Cost of revenues for the first quarter of fiscal 2001 was $296 million compared to $649 million for the first quarter of fiscal 2000. Total cost of revenues for the first quarter of fiscal 2000 included
$318 million in cost of revenues related to the terrestrial-based CDMA wireless consumer phone business which was sold in February 2000. Excluding the cost of revenues of the business sold from the first quarter of fiscal 2000, total cost of revenues decreased by $35 million in the first quarter of fiscal 2001, and cost of revenues as a percentage of revenues was 43% for the first quarter of fiscal 2001 and 43% for the first quarter of fiscal 2000. Although the percentage of revenues remained consistent, the decision to not recognize revenue on business with Globalstar before cash is received negatively affected margin, but the effect was offset by a higher percentage of revenues from royalties and license fees and OmniTRACS messaging services. Cost of revenues as a percentage of revenues may fluctuate in future quarters depending on the mix of products sold and services provided, royalties and license fees earned, competitive pricing, new product introduction costs and other factors.

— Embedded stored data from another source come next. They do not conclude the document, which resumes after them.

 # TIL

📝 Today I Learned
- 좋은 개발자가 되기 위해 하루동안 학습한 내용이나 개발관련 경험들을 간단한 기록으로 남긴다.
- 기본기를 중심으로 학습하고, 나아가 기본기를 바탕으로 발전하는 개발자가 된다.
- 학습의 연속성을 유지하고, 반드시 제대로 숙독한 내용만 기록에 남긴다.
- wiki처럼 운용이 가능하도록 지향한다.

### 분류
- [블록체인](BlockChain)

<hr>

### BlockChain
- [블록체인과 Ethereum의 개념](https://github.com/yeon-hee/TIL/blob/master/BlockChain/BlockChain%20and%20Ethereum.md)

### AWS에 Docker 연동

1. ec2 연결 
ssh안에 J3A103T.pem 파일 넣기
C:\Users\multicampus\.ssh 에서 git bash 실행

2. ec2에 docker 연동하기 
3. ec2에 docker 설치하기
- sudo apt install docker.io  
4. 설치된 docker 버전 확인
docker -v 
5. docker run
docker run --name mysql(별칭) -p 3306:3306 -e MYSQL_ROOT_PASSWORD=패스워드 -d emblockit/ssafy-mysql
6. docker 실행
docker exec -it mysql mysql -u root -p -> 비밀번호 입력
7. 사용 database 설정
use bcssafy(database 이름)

For the first quarter of fiscal 2001, research and development expenses were $86 million or 13% of revenues, compared to $83 million or 7% of revenues for the first quarter of fiscal 2000. The dollar and percentage increases in research and development expenses were primarily due to increased integrated circuit product initiatives to support high-speed wireless Internet applications and mobile data applications, including new cdma2000 1xEV products and position location technologies, offset by a decrease in terrestrial-based CDMA wireless consumer phone research and development as a result of exiting this business in February 2000.
For the first quarter of fiscal 2001, selling, general and administrative expenses were $80 million or 12% of revenues, compared to $102 million or 9% of revenues for the first quarter of fiscal 2000. The dollar decrease in selling, general and administrative expenses from the first quarter of fiscal 2000 was due to a decrease in marketing costs for terrestrial-based CDMA wireless consumer phone products as a result of the sale of the business in February 2000. The percentage increase is primarily due to expanded international business in China and other regions and higher advertising and trade show expenses related to the expansion of the integrated circuit customer base and product portfolio.
Amortization of goodwill and other acquisition-related intangible assets was $63 million for the first quarter of fiscal 2001 primarily related to the acquisition of SnapTrack in March 2000. See "Notes to Condensed Consolidated Financial StatementsNote 2Acquisitions."
For the first quarter of fiscal 2001, asset impairment and related charges were $481 million, compared to $26 million for the first quarter of fiscal 2000. Asset impairment and related charges during the first quarter of fiscal 2001 were comprised primarily of charges related to certain assets that management has determined are impaired and other charges related to the Globalstar business. Asset impairment and related charges during the first quarter of fiscal 2000 were comprised primarily of charges to reflect the estimated difference between the carrying value of the net assets and the consideration received from Kyocera related to the sale of the terrestrial-based CDMA wireless consumer phone business, less costs to sell.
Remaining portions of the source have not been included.